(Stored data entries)
---
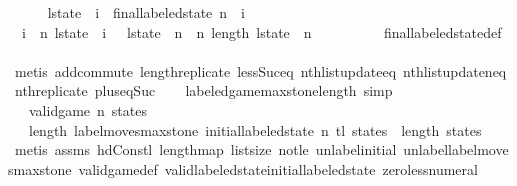 \begin{isabellebody}
\ \ \ \ \isamarkupfalse%
\ {\isachardoublequoteopen}l{\isacharunderscore}state\ {\isacharbang}\ i\ {\isacharequal}\ final{\isacharunderscore}labeled{\isacharunderscore}state\ n\ {\isacharbang}\ i{\isachardoublequoteclose}\isanewline
\ \ \ \ \ \ \isamarkupfalse%
\ {\isacharbackquoteopen}{\isasymforall}\ i\ {\isacharless}\ n{\isachardot}\ l{\isacharunderscore}state\ {\isacharbang}\ i\ {\isacharequal}\ {\isacharbraceleft}{\isacharbraceright}{\isacharbackquoteclose}\ {\isacharbackquoteopen}l{\isacharunderscore}state\ {\isacharbang}\ n\ {\isacharequal}\ {\isacharbraceleft}{}{\isachardot}{\isachardot}{\isacharless}n{\isacharbraceright}{\isacharbackquoteclose}\ {\isacharbackquoteopen}length\ l{\isacharunderscore}state\ {\isacharequal}\ n\ {\isacharplus}\ {}{\isacharbackquoteclose}\isanewline
\ \ \ \ \ \ \isamarkupfalse%
\ final{\isacharunderscore}labeled{\isacharunderscore}state{\isacharunderscore}def\isanewline
\ \ \ \ \ \ \isamarkupfalse%
\ {\isacharparenleft}metis\ add{\isachardot}commute\ length{\isacharunderscore}replicate\ less{\isacharunderscore}Suc{\isacharunderscore}eq\ nth{\isacharunderscore}list{\isacharunderscore}update{\isacharunderscore}eq\ nth{\isacharunderscore}list{\isacharunderscore}update{\isacharunderscore}neq\ nth{\isacharunderscore}replicate\ plus{\isacharunderscore}{}{\isacharunderscore}eq{\isacharunderscore}Suc{\isacharparenright}\isanewline
\ \ \isamarkupfalse%
\isanewline
{}\isamarkupfalse%
%
\endisatagproof
{\isafoldproof}%
%
\isadelimproof
\isanewline
%
\endisadelimproof
\isanewline
{}\isamarkupfalse%
\ labeled{\isacharunderscore}game{\isacharunderscore}max{\isacharunderscore}stone{\isacharunderscore}length\ {\isacharbrackleft}simp{\isacharbrackright}{\isacharcolon}\isanewline
\ \ \ {\isachardoublequoteopen}valid{\isacharunderscore}game\ n\ states{\isachardoublequoteclose}\isanewline
\ \ \ {\isachardoublequoteopen}length\ {\isacharparenleft}label{\isacharunderscore}moves{\isacharunderscore}max{\isacharunderscore}stone\ {\isacharparenleft}initial{\isacharunderscore}labeled{\isacharunderscore}state\ n{\isacharparenright}\ {\isacharparenleft}tl\ states{\isacharparenright}{\isacharparenright}\ {\isacharequal}\ length\ states{\isachardoublequoteclose}\isanewline
%
\isadelimproof
\ \ %
\endisadelimproof
%
\isatagproof
{}\isamarkupfalse%
\ {\isacharparenleft}metis\ assms\ hd{\isacharunderscore}Cons{\isacharunderscore}tl\ length{\isacharunderscore}map\ list{\isachardot}size{\isacharparenleft}{}{\isacharparenright}\ not{\isacharunderscore}le\ unlabel{\isacharunderscore}initial\ unlabel{\isacharunderscore}label{\isacharunderscore}moves{\isacharunderscore}max{\isacharunderscore}stone\ valid{\isacharunderscore}game{\isacharunderscore}def\ valid{\isacharunderscore}labeled{\isacharunderscore}state{\isacharunderscore}initial{\isacharunderscore}labeled{\isacharunderscore}state\ zero{\isacharunderscore}less{\isacharunderscore}numeral{\isacharparenright}%

\end{isabellebody}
---
▸ **TO DO**
Pictures aside, write out all of the records exactly.

▸ **THE COMPLETED TASK**
 \begin{isabellebody}
\ \ \ \ \isamarkupfalse%
\ {\isachardoublequoteopen}l{\isacharunderscore}state\ {\isacharbang}\ i\ {\isacharequal}\ final{\isacharunderscore}labeled{\isacharunderscore}state\ n\ {\isacharbang}\ i{\isachardoublequoteclose}\isanewline
\ \ \ \ \ \ \isamarkupfalse%
\ {\isacharbackquoteopen}{\isasymforall}\ i\ {\isacharless}\ n{\isachardot}\ l{\isacharunderscore}state\ {\isacharbang}\ i\ {\isacharequal}\ {\isacharbraceleft}{\isacharbraceright}{\isacharbackquoteclose}\ {\isacharbackquoteopen}l{\isacharunderscore}state\ {\isacharbang}\ n\ {\isacharequal}\ {\isacharbraceleft}{}{\isachardot}{\isachardot}{\isacharless}n{\isacharbraceright}{\isacharbackquoteclose}\ {\isacharbackquoteopen}length\ l{\isacharunderscore}state\ {\isacharequal}\ n\ {\isacharplus}\ {}{\isacharbackquoteclose}\isanewline
\ \ \ \ \ \ \isamarkupfalse%
\ final{\isacharunderscore}labeled{\isacharunderscore}state{\isacharunderscore}def\isanewline
\ \ \ \ \ \ \isamarkupfalse%
\ {\isacharparenleft}metis\ add{\isachardot}commute\ length{\isacharunderscore}replicate\ less{\isacharunderscore}Suc{\isacharunderscore}eq\ nth{\isacharunderscore}list{\isacharunderscore}update{\isacharunderscore}eq\ nth{\isacharunderscore}list{\isacharunderscore}update{\isacharunderscore}neq\ nth{\isacharunderscore}replicate\ plus{\isacharunderscore}{}{\isacharunderscore}eq{\isacharunderscore}Suc{\isacharparenright}\isanewline
\ \ \isamarkupfalse%
\isanewline
{}\isamarkupfalse%
%
\endisatagproof
{\isafoldproof}%
%
\isadelimproof
\isanewline
%
\endisadelimproof
\isanewline
{}\isamarkupfalse%
\ labeled{\isacharunderscore}game{\isacharunderscore}max{\isacharunderscore}stone{\isacharunderscore}length\ {\isacharbrackleft}simp{\isacharbrackright}{\isacharcolon}\isanewline
\ \ \ {\isachardoublequoteopen}valid{\isacharunderscore}game\ n\ states{\isachardoublequoteclose}\isanewline
\ \ \ {\isachardoublequoteopen}length\ {\isacharparenleft}label{\isacharunderscore}moves{\isacharunderscore}max{\isacharunderscore}stone\ {\isacharparenleft}initial{\isacharunderscore}labeled{\isacharunderscore}state\ n{\isacharparenright}\ {\isacharparenleft}tl\ states{\isacharparenright}{\isacharparenright}\ {\isacharequal}\ length\ states{\isachardoublequoteclose}\isanewline
%
\isadelimproof
\ \ %
\endisadelimproof
%
\isatagproof
{}\isamarkupfalse%
\ {\isacharparenleft}metis\ assms\ hd{\isacharunderscore}Cons{\isacharunderscore}tl\ length{\isacharunderscore}map\ list{\isachardot}size{\isacharparenleft}{}{\isacharparenright}\ not{\isacharunderscore}le\ unlabel{\isacharunderscore}initial\ unlabel{\isacharunderscore}label{\isacharunderscore}moves{\isacharunderscore}max{\isacharunderscore}stone\ valid{\isacharunderscore}game{\isacharunderscore}def\ valid{\isacharunderscore}labeled{\isacharunderscore}state{\isacharunderscore}initial{\isacharunderscore}labeled{\isacharunderscore}state\ zero{\isacharunderscore}less{\isacharunderscore}numeral{\isacharparenright}%

\end{isabellebody}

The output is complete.